Hadoop 序列化，

和通数据库htsjk.Com2020-01-26 21:50 来源:未知阅读:18727 评论 418 热度5

标签：

Hadoop 序列化，

运用hadoop的序列化
在hadoop的框架中要使一个类可序列化，要实现Writable接口的两个方法：
Java代码

public interface Writable {
void write(DataOutput out) throws IOException;
void readFields(DataInput in) throws IOException;
}

比java的实现Serializable复杂很多。但是通过比较可以发现，hadoop的序列化机制产生的数据量远小于java的序列化所产生的数据量。
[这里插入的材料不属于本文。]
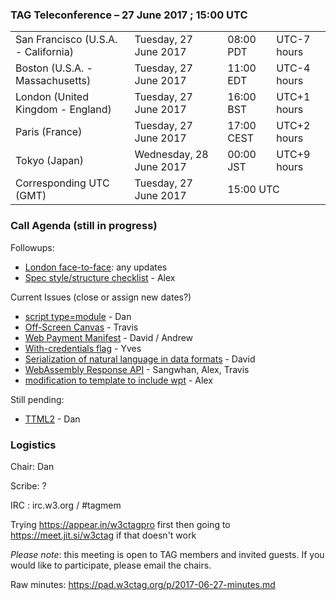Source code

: ### TAG Teleconference – 27 June 2017 ; 15:00 UTC

<table>
<tr><td> San Francisco (U.S.A. - California) <td> Tuesday, 27 June 2017 <td> 08:00 PDT <td> UTC-7 hours
<tr><td> Boston (U.S.A. - Massachusetts) <td> Tuesday, 27 June 2017 <td> 11:00 EDT <td> UTC-4 hours
<tr><td> London (United Kingdom - England) <td> Tuesday, 27 June 2017 <td> 16:00 BST <td> UTC+1 hours
<tr><td> Paris (France) <td> Tuesday, 27 June 2017 <td> 17:00 CEST <td> UTC+2 hours
<tr><td> Tokyo (Japan) <td> Wednesday, 28 June 2017 <td> 00:00 JST <td> UTC+9 hours
<tr><td> Corresponding UTC (GMT) <td> Tuesday, 27 June 2017 <td colspan=2> 15:00 UTC
</table>

### Call Agenda (still in progress)

Followups:
* [London face-to-face](https://github.com/w3ctag/meetings/tree/gh-pages/2017/07-london): any updates
* [Spec style/structure checklist](https://github.com/w3ctag/design-reviews/issues/136) - Alex

Current Issues (close or assign new dates?)
* [script type=module](https://github.com/w3ctag/design-reviews/issues/180) - Dan
* [Off-Screen Canvas](https://github.com/w3ctag/design-reviews/issues/141) - Travis
* [Web Payment Manifest](https://github.com/w3ctag/design-reviews/issues/162) - David / Andrew
* [With-credentials flag](https://github.com/w3ctag/design-reviews/issues/76) - Yves
* [Serialization of natural language in data formats](https://github.com/w3ctag/design-reviews/issues/178) - David
* [WebAssembly Response API](https://github.com/w3ctag/design-reviews/issues/167) - Sangwhan, Alex, Travis
* [modification to template to include wpt](https://github.com/w3ctag/design-reviews/issues/181) - Alex

Still pending:
* [TTML2](https://github.com/w3ctag/design-reviews/issues/138) - Dan

### Logistics

Chair: Dan

Scribe: ?

IRC : irc.w3.org / #tagmem

Trying https://appear.in/w3ctagpro first then going to https://meet.jit.si/w3ctag if that doesn't work

*Please note*: this meeting is open to TAG members and invited guests. If you would like to participate, please email the chairs.

Raw minutes: https://pad.w3ctag.org/p/2017-06-27-minutes.md
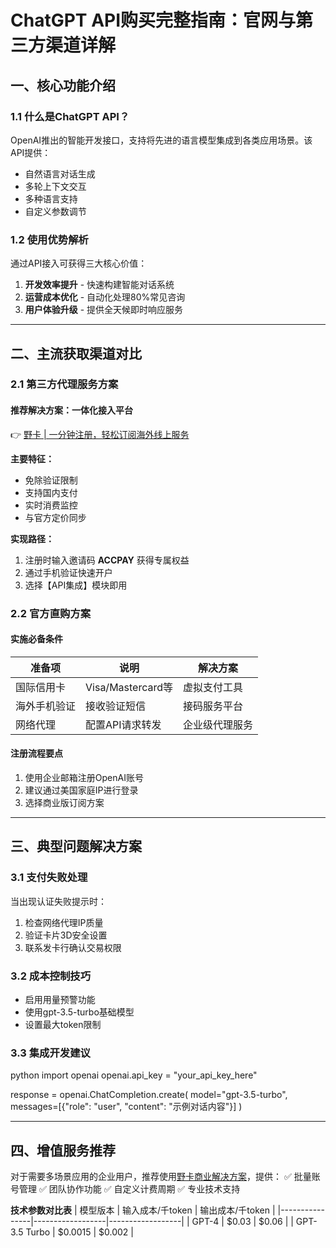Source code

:# ChatGPT API购买完整指南：官网与第三方渠道详解

## 一、核心功能介绍

### 1.1 什么是ChatGPT API？
OpenAI推出的智能开发接口，支持将先进的语言模型集成到各类应用场景。该API提供：
- 自然语言对话生成
- 多轮上下文交互
- 多种语言支持
- 自定义参数调节

### 1.2 使用优势解析
通过API接入可获得三大核心价值：
1. **开发效率提升** - 快速构建智能对话系统
2. **运营成本优化** - 自动化处理80%常见咨询
3. **用户体验升级** - 提供全天候即时响应服务

---

## 二、主流获取渠道对比

### 2.1 第三方代理服务方案
#### 推荐解决方案：一体化接入平台
👉 [野卡 | 一分钟注册，轻松订阅海外线上服务](https://bbtdd.com/yeka)

**主要特征：**
- 免除验证限制
- 支持国内支付
- 实时消费监控
- 与官方定价同步

**实现路径：**
1. 注册时输入邀请码 **ACCPAY** 获得专属权益
2. 通过手机验证快速开户
3. 选择【API集成】模块即用



### 2.2 官方直购方案
#### 实施必备条件
| 准备项       | 说明                 | 解决方案            |
|--------------|----------------------|---------------------|
| 国际信用卡   | Visa/Mastercard等    | 虚拟支付工具        |
| 海外手机验证 | 接收验证短信         | 接码服务平台        |
| 网络代理     | 配置API请求转发      | 企业级代理服务      |

#### 注册流程要点
1. 使用企业邮箱注册OpenAI账号
2. 建议通过美国家庭IP进行登录
3. 选择商业版订阅方案

---

## 三、典型问题解决方案
### 3.1 支付失败处理
当出现认证失败提示时：
1. 检查网络代理IP质量
2. 验证卡片3D安全设置
3. 联系发卡行确认交易权限

### 3.2 成本控制技巧
- 启用用量预警功能
- 使用gpt-3.5-turbo基础模型
- 设置最大token限制

### 3.3 集成开发建议
python
import openai
openai.api_key = "your_api_key_here"

response = openai.ChatCompletion.create(
  model="gpt-3.5-turbo",
  messages=[{"role": "user", "content": "示例对话内容"}]
)


---

## 四、增值服务推荐
对于需要多场景应用的企业用户，推荐使用[野卡商业解决方案](https://bbtdd.com/yeka)，提供：
✅ 批量账号管理
✅ 团队协作功能
✅ 自定义计费周期
✅ 专业技术支持



**技术参数对比表**
| 模型版本       | 输入成本/千token | 输出成本/千token |
|----------------|------------------|------------------|
| GPT-4          | $0.03            | $0.06            |
| GPT-3.5 Turbo  | $0.0015          | $0.002           |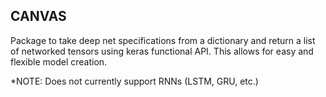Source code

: ## CANVAS 
Package to take deep net specifications from a dictionary and return a list of networked tensors using keras functional API. This allows for easy and flexible model creation.

*NOTE: Does not currently support RNNs (LSTM, GRU, etc.)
在这两个方法中自己控制对fileds的输入和输出。如果类中包含有其他对象的引用，那么那个对象也是要实现Writable接口的（当然也可以不实现Writable借口，只要自己处理好对对象的fileds的存贮就可以了）。
下面是一个简单的例子：
类Attribute
Java代码

package siat.miner.etl.instance
import java.io.DataInput;
import java.io.DataOutput;
import java.io.IOException;
import org.apache.hadoop.io.IntWritable;
import org.apache.hadoop.io.Text;
import org.apache.hadoop.io.Writable;
public class Attribute implements Writable{
public static int ATTRIBUTE_TYPE_STRING = 1;//string type
public static int ATTRIBUTE_TYPE_NOMINAL = 2;//nominal type
public static int ATTRIBUTE_TYPE_REAL = 3;//real type
private IntWritable type;
private Text name;
public IntWritable getType() {
return type;
}
public void setType(int type) {
this.type = new IntWritable(type);
}
public Text getName() {
return name;
}
public void setName(String name) {
this.name = new Text(name);
}
public Attribute() {
super();
this.type = new IntWritable(0);
this.name = new Text("");
}
public Attribute(int type, String name) {
super();
this.type = new IntWritable(type);
this.name = new Text(name);
}
@Override
public void readFields(DataInput in) throws IOException {
// TODO Auto-generated method stub
type.readFields(in);
name.readFields(in);
}
@Override
public void write(DataOutput out) throws IOException {
// TODO Auto-generated method stub
type.write(out);
name.write(out);
}
}

类TestA：
Java代码

package siat.miner.etl.test;
import java.io.ByteArrayInputStream;
import java.io.ByteArrayOutputStream;
import java.io.DataInput;
import java.io.DataInputStream;
import java.io.DataOutput;
import java.io.DataOutputStream;
import java.io.IOException;
import org.apache.hadoop.io.IntWritable;
import org.apache.hadoop.io.Writable;
import siat.miner.etl.instance.Attribute;
public class TestA implements Writable{
private Attribute a;
private IntWritable b;
/**
* @param args
* @throws IOException
*/
public static void main(String[] args) throws IOException {
// TODO Auto-generated method stub
Attribute a = new Attribute(Attribute.ATTRIBUTE_TYPE_NOMINAL, "name");
TestA ta = new TestA(a, new IntWritable(1));
ByteArrayOutputStream bos = new ByteArrayOutputStream();
DataOutputStream oos = new DataOutputStream(bos);
ta.write(oos);
TestA tb = new TestA();
tb.readFields(new DataInputStream(new ByteArrayInputStream(bos.toByteArray())));
}
public TestA(Attribute a, IntWritable b) {
super();
this.a = a;
this.b = b;
}
public TestA() {
// TODO Auto-generated constructor stub
}
@Override
public void readFields(DataInput in) throws IOException {
// TODO Auto-generated method stub
a = new Attribute();
a.readFields(in);
b = new IntWritable();
b.readFields(in);
}
@Override
public void write(DataOutput out) throws IOException {
// TODO Auto-generated method stub
a.write(out);
b.write(out);
}
}

可以看到，hadoop的序列化机制就是利用java的DataInput和DataOutput来完成对基本类型的序列化，然后让用户自己来处理对自己编写的类的序列化。